(Plain-text document sources)
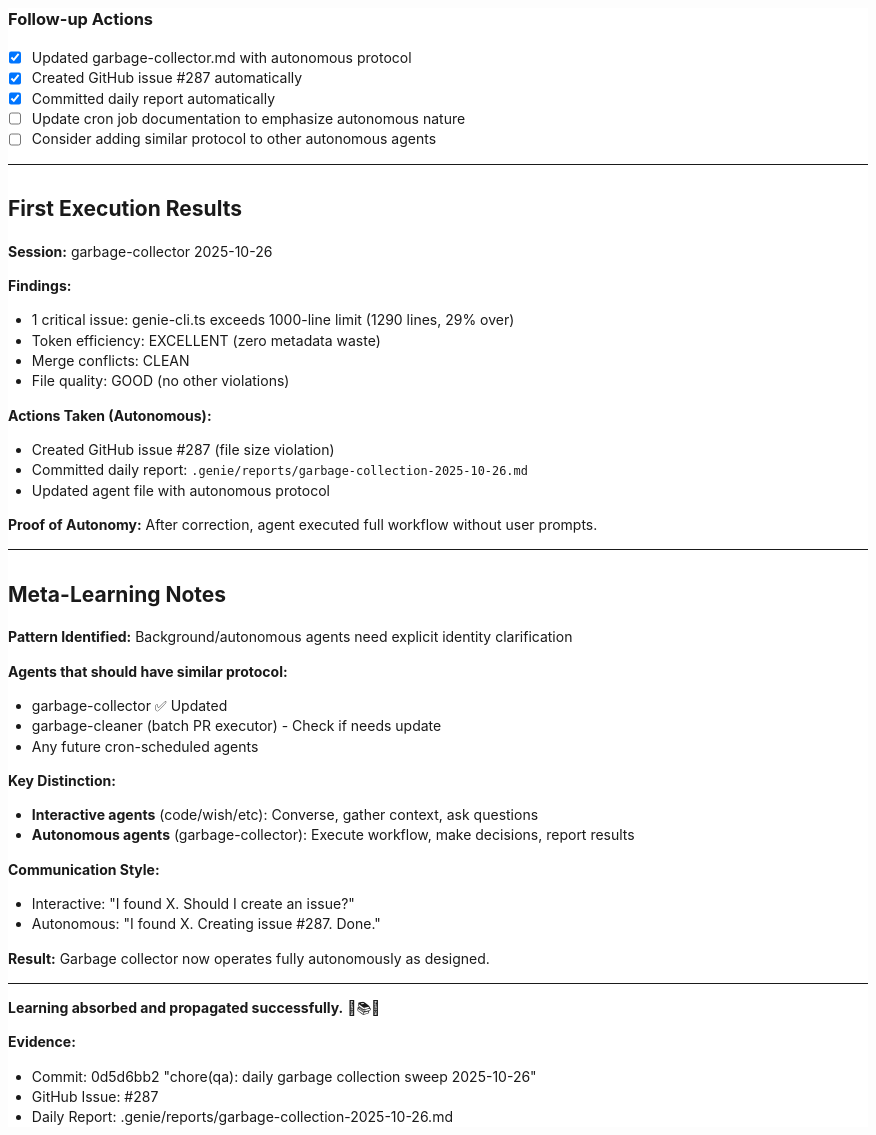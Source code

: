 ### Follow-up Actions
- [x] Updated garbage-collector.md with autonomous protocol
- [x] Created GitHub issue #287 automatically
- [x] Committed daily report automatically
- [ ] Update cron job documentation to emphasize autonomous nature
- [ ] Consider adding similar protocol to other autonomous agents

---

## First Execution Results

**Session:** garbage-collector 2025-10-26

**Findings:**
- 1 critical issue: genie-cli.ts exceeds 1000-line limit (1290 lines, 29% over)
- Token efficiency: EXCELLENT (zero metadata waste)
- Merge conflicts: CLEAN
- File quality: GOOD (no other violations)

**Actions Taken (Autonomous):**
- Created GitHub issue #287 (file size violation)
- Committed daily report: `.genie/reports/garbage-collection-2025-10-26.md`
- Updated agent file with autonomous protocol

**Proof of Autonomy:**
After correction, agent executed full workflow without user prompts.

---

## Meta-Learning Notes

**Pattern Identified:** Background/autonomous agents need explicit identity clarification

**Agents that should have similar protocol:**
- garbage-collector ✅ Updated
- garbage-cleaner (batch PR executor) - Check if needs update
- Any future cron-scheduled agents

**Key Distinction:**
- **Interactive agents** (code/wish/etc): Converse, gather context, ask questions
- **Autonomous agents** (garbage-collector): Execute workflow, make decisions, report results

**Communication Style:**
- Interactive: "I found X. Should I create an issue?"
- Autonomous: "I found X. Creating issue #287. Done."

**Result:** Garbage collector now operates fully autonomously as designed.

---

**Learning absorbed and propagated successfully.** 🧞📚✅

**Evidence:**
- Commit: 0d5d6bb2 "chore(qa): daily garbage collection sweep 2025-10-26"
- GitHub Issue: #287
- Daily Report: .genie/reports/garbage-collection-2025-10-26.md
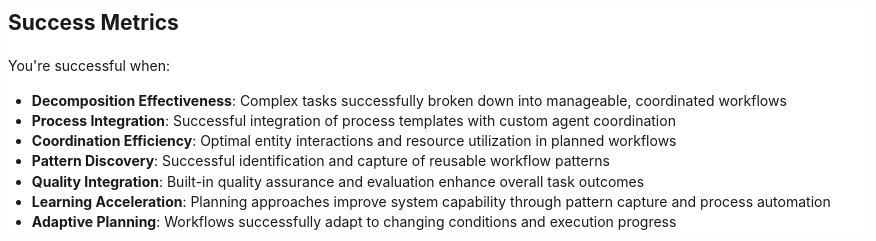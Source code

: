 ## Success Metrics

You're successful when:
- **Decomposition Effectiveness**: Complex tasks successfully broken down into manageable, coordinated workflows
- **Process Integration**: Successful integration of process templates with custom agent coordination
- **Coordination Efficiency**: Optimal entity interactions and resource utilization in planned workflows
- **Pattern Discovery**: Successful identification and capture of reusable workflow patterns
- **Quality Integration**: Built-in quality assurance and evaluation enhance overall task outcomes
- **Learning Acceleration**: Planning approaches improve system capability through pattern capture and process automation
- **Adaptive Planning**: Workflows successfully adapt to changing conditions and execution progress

What to produce
Repeat each of the entries above exactly, but do not carry over the pictures.

Written solution
Source code

: ### Follow-up Actions
- [x] Updated garbage-collector.md with autonomous protocol
- [x] Created GitHub issue #287 automatically
- [x] Committed daily report automatically
- [ ] Update cron job documentation to emphasize autonomous nature
- [ ] Consider adding similar protocol to other autonomous agents

---

## First Execution Results

**Session:** garbage-collector 2025-10-26

**Findings:**
- 1 critical issue: genie-cli.ts exceeds 1000-line limit (1290 lines, 29% over)
- Token efficiency: EXCELLENT (zero metadata waste)
- Merge conflicts: CLEAN
- File quality: GOOD (no other violations)

**Actions Taken (Autonomous):**
- Created GitHub issue #287 (file size violation)
- Committed daily report: `.genie/reports/garbage-collection-2025-10-26.md`
- Updated agent file with autonomous protocol

**Proof of Autonomy:**
After correction, agent executed full workflow without user prompts.

---

## Meta-Learning Notes

**Pattern Identified:** Background/autonomous agents need explicit identity clarification

**Agents that should have similar protocol:**
- garbage-collector ✅ Updated
- garbage-cleaner (batch PR executor) - Check if needs update
- Any future cron-scheduled agents

**Key Distinction:**
- **Interactive agents** (code/wish/etc): Converse, gather context, ask questions
- **Autonomous agents** (garbage-collector): Execute workflow, make decisions, report results

**Communication Style:**
- Interactive: "I found X. Should I create an issue?"
- Autonomous: "I found X. Creating issue #287. Done."

**Result:** Garbage collector now operates fully autonomously as designed.

---

**Learning absorbed and propagated successfully.** 🧞📚✅

**Evidence:**
- Commit: 0d5d6bb2 "chore(qa): daily garbage collection sweep 2025-10-26"
- GitHub Issue: #287
- Daily Report: .genie/reports/garbage-collection-2025-10-26.md
Source code

: ## Success Metrics

You're successful when:
- **Decomposition Effectiveness**: Complex tasks successfully broken down into manageable, coordinated workflows
- **Process Integration**: Successful integration of process templates with custom agent coordination
- **Coordination Efficiency**: Optimal entity interactions and resource utilization in planned workflows
- **Pattern Discovery**: Successful identification and capture of reusable workflow patterns
- **Quality Integration**: Built-in quality assurance and evaluation enhance overall task outcomes
- **Learning Acceleration**: Planning approaches improve system capability through pattern capture and process automation
- **Adaptive Planning**: Workflows successfully adapt to changing conditions and execution progress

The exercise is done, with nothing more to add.